Agora nas últimas eleições europeias, a Coligação nacional tornou-se no partido mais votado em França, o que levou Macron a dissolver a Assembleia Nacional e a marcar eleições parlamentares antecipadas. Macron percebeu o óbvio: a estratégia das linhas vermelhas fracassou e só pode ser salva pelo eleitorado francês. Por isso, devolveu a palavra aos eleitores. Os franceses vão agora decidir se estão preparados para eleger a Coligação Nacional de Marine Le Pen para o governo ou não.
Macron, obviamente, arriscou. Mas, por vezes, na política, é necessário arriscar. Não há alternativa. Há agora dois cenários. O primeiro será a vitória do partido de Macron. Isso significaria que uma grande maioria dos eleitores franceses pretende manter a Coligação Nacional fora do poder. É o cenário menos provável. O segundo cenário será a vitória da Coligação Nacional. Será muito difícil ganhar com maioria absoluta, mas muito possivelmente ganhará com maioria relativa. Estou convencido que nesse caso, Macron reconhecerá o fim da estratégia das linhas vermelhas e convidará o partido de Le Pen para formar governo.
Mais estou convencido que Macron impedirá o seu partido de se juntar a todos os outros para derrubar o governo minoritário da Coligação Nacional. Com o fim das linhas vermelhas, só resta integrar a direita populista e radical no sistema político e permitir que governe para ser avaliada pelo eleitorado pelo que faz e não apenas pelo que promete. E a tarefa de um governo do partido de Le Pen será tudo menos fácil: será um governo minoritário, fraco e dependente de Macron.
Macron prefere um governo minoritário da Coligação Nacional a uma aliança entre todos contra Le Pen, a tal frente republicana. Isso abriria as portas do Eliseu a Marine Le Pen em 2027. Macron prefere governar com a Coligação nacional do que deixar Marine Le Pen no seu lugar de Presidente de França.
Macron escolheu, se for necessário, dar responsabilidades políticas à direita populista antes de a deixar ser a força política dominante em França.

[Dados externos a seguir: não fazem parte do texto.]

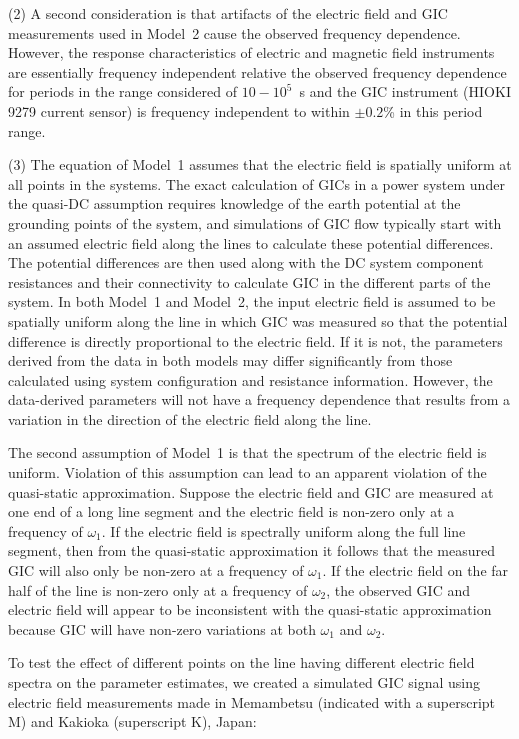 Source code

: \documentclass[draft,linenumbers]{agujournal2018}
\begin{document}
(2) A second consideration is that artifacts of the electric field and GIC measurements used in Model~2 cause the observed frequency dependence. However, the response characteristics of electric and magnetic field instruments are essentially frequency independent relative the observed frequency dependence for periods in the range considered of $10-10^{5}$~s \citep{Simpson2005} and the GIC instrument (HIOKI 9279 current sensor) is frequency independent to within $\pm 0.2$\% in this period range.

(3) The equation of Model~1 assumes that the electric field is spatially uniform at all points in the systems. The exact calculation of GICs in a power system under the quasi-DC assumption requires knowledge of the earth potential at the grounding points of the system, and simulations of GIC flow \citep{Albertson1981,Lehtinen1985} typically start with an assumed electric field along the lines to calculate these potential differences. The potential differences are then used along with the DC system component resistances and their connectivity to calculate GIC in the different parts of the system. In both Model~1 and Model~2, the input electric field is assumed to be spatially uniform along the line in which GIC was measured so that the potential difference is directly proportional to the electric field. If it is not, the parameters derived from the data in both models may differ significantly from those calculated using system configuration and resistance information. However, the data-derived parameters will not have a frequency dependence that results from a variation in the direction of the electric field along the line.

The second assumption of Model~1 is that the spectrum of the electric field is uniform. Violation of this assumption can lead to an apparent violation of the quasi-static approximation. Suppose the electric field and GIC are measured at one end of a long line segment and the electric field is non-zero only at a frequency of $\omega_1$. If the electric field is spectrally uniform along the full line segment, then from the quasi-static approximation it follows that the measured GIC will also only be non-zero at a frequency of $\omega_1$. If the electric field on the far half of the line is non-zero only at a frequency of $\omega_2$, the observed GIC and electric field will appear to be inconsistent with the quasi-static approximation because GIC will have non-zero variations at both $\omega_1$ and $\omega_2$.

To test the effect of different points on the line having different electric field spectra on the parameter estimates, we created a simulated GIC signal using electric field measurements made in Memambetsu (indicated with a superscript M) and Kakioka (superscript K), Japan:
\end{document}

A direita em Portugal, especialmente aquela que continua a defender as linhas vermelhas em relação ao Chega, deve olhar com muita atenção para França. E tentar, desta vez, aprender alguma coisa, já que não aprendeu nada com Meloni em Itália.
PS: Mesmo sem ganhar, as eleições europeias correram bem ao governo e a Montenegro. A questão decisiva era a seguinte: depois das eleições europeias as hipóteses de eleições no início do próximo ano aumentaram ou diminuíram? Diminuíram, por isso foram boas para o governo. Tem hoje mais hipóteses de governar durante três anos do que tinha antes de domingo passado.